Dalle sughere e dalle pietre, terza sezione di Piccoli forse,
contiene una vera e propria “mappa delle assenze”: l’amore perduto è il cardine
di ogni impossibilità del ritorno, dal momento che la “prima rosa di marzo” ha
punto il poeta fino a spingerlo a mettere la parola fine a quel percorso di
ricerca spasmodica di condivisione che mai si realizza pienamente. Dopo aver
posto il nome della persona amata “a sigillo del racconto”, il poeta prosegue
nell’odissiaco viaggio attraverso le inevitabili (“l’inesorabile è in atto”)
tragedie umane (la Shoà, l’attentato di Nizza), eventi che rendono la storia
inclemente e priva di carità: “riaprire gli occhi / ma sulle
macerie è il risveglio più reale” e più “mostruoso”.
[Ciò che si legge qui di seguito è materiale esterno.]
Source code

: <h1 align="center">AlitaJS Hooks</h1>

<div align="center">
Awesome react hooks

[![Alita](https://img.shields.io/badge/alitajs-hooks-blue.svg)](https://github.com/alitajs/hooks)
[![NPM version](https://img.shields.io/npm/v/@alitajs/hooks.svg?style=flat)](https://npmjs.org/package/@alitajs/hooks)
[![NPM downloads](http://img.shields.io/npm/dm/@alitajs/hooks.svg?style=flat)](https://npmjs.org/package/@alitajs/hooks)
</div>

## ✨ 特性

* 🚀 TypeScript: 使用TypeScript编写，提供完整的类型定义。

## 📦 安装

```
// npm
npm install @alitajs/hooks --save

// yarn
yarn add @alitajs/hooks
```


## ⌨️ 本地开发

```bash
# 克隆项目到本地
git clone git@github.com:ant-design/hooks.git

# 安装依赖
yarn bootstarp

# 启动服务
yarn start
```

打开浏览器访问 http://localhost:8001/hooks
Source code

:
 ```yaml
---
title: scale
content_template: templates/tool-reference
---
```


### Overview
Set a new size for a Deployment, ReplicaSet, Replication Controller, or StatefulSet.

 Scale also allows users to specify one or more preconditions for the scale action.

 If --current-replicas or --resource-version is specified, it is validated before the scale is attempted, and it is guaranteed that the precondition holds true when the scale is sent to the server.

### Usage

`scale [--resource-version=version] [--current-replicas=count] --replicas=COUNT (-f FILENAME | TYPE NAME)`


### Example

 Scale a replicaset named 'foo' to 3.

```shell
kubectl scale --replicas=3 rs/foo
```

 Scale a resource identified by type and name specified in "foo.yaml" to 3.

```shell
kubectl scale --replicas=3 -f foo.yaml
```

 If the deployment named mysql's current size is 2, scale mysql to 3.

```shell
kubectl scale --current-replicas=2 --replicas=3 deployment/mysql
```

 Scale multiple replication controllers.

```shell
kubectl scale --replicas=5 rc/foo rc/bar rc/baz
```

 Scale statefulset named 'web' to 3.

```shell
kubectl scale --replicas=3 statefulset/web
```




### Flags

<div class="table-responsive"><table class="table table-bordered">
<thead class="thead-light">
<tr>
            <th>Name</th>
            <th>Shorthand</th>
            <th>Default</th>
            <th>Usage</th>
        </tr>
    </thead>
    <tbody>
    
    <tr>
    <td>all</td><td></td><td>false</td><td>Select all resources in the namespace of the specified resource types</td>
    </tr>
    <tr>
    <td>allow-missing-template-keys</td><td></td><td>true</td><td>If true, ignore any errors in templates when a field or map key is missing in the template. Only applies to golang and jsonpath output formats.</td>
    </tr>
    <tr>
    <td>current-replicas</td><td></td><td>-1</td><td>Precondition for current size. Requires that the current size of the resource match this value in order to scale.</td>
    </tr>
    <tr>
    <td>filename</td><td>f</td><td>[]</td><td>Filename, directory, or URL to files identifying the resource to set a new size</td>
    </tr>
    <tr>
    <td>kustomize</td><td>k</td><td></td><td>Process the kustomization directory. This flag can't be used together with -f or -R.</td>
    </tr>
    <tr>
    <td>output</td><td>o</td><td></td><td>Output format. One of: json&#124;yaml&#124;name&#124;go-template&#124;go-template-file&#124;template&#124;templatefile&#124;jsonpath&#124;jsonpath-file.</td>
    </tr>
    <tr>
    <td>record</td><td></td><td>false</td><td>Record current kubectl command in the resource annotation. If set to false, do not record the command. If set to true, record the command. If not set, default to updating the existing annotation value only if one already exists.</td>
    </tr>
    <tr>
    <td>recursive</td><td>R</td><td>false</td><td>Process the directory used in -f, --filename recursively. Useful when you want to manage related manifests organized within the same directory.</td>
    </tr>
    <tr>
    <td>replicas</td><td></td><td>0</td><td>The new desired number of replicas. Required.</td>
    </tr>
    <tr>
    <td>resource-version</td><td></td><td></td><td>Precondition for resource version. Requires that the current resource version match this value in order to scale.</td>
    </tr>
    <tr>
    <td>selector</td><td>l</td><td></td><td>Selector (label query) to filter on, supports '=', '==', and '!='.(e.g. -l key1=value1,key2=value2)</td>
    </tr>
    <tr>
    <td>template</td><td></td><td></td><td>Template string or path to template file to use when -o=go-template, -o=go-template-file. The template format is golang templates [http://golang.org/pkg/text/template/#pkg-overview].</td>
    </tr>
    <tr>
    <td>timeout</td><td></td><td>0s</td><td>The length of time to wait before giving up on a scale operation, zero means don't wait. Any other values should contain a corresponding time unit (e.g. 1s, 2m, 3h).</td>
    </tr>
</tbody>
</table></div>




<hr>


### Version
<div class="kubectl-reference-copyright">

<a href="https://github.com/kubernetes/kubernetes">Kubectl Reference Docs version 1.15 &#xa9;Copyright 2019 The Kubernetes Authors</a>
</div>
L’uomo dunque arriva ad essere, nella
quarta parte della raccolta(Da una casa sull’albero), una “piccola
foglia / che trema / nell’adagiarsi della sera” dopo aver sperimentato il
dolore della nascita e della perdita: strappato ad una infanzia dorata,
desideroso di amare e di mettersi in cammino, oppresso dallo spettro
persistente della disillusione (“Itaca è l’inganno!”), l’Ulisse del nostro
poeta ritorna ai suoi porti stanco, e comunque ancora insoddisfatto (“stanco
Ulisse, / stanca la sua zattera / di vani porti”). “Le stelle / reggono a
stento / una notte”, come i chiodi reggono a stento i remi di Ulisse lasciati
al muro immobili ad asciugarsi. È il desiderio di cercare ancora,
l’insoddisfazione di chi ha percorso tutte le strade possibili e non ha trovato
nemmeno una risposta: proprio come l’Ulisse de L’ultimo viaggio di
Pascoli, che per ricercare il senso della propria esistenza si rimette in
viaggio per ripercorrere i luoghi del suo mitico peregrinare, non ritrovandone
più neanche uno, fino a scontrarsi con il mistero della morte pur di non
rimanere ad Itaca fermo, al sicuro dinanzi a un fuoco caldo ma muto. L’Ulisse
di Pascoli preferisce andare incontro al proprio destino nel tentativo di
ascoltare la verità per bocca delle sirene, che invece sono solamente scogli
appuntiti contro i quali la sua zattera si infrangerà, distruggendosi. Ecco che
quindi non essere mai nati è preferibile al dover morire (“– Non esser mai! non
esser mai! più nulla, ma meno morte, che non esser più! –”), perché si vive di
sottrazioni continue, “senza la promessa di un ritorno”, dice Angela Caccia,
riferendosi alla perdita del caro padre, così come alla perdita di tutte le
cose e di tutti gli affetti.
La
partenza però è condizione essenziale della ricerca, alla quale come abbiamo
visto nessun uomo deve sottrarsi, pena la noia sterile, ed è per questo che il
poeta continua à rebours il suo personale itinerario nei
luoghi più ambigui della mente e del cuore: “ogni abbraccio – qui – suggella il
debito / di chi parte: restituire /a chi resta il cuore”. È, infine, davvero un
nostro dovere andare, perdersi e ritrovarsi nella ricerca (seppur vana), perché
bisogna provare il piacere del ritorno o del non-ritorno, sentire che si è
comunque giunti, dopo aver attraversato a proprio modo “il mondo”, che altro
non è se non “questa stanza stretta /ad ognuno il suo metro cubo di /desiderio
e realtà che fanno a botte”. Al poeta spetta il compito di “tenere accesa una
qualunque / scintilla” nel buio denso di questo mistero senza direzione.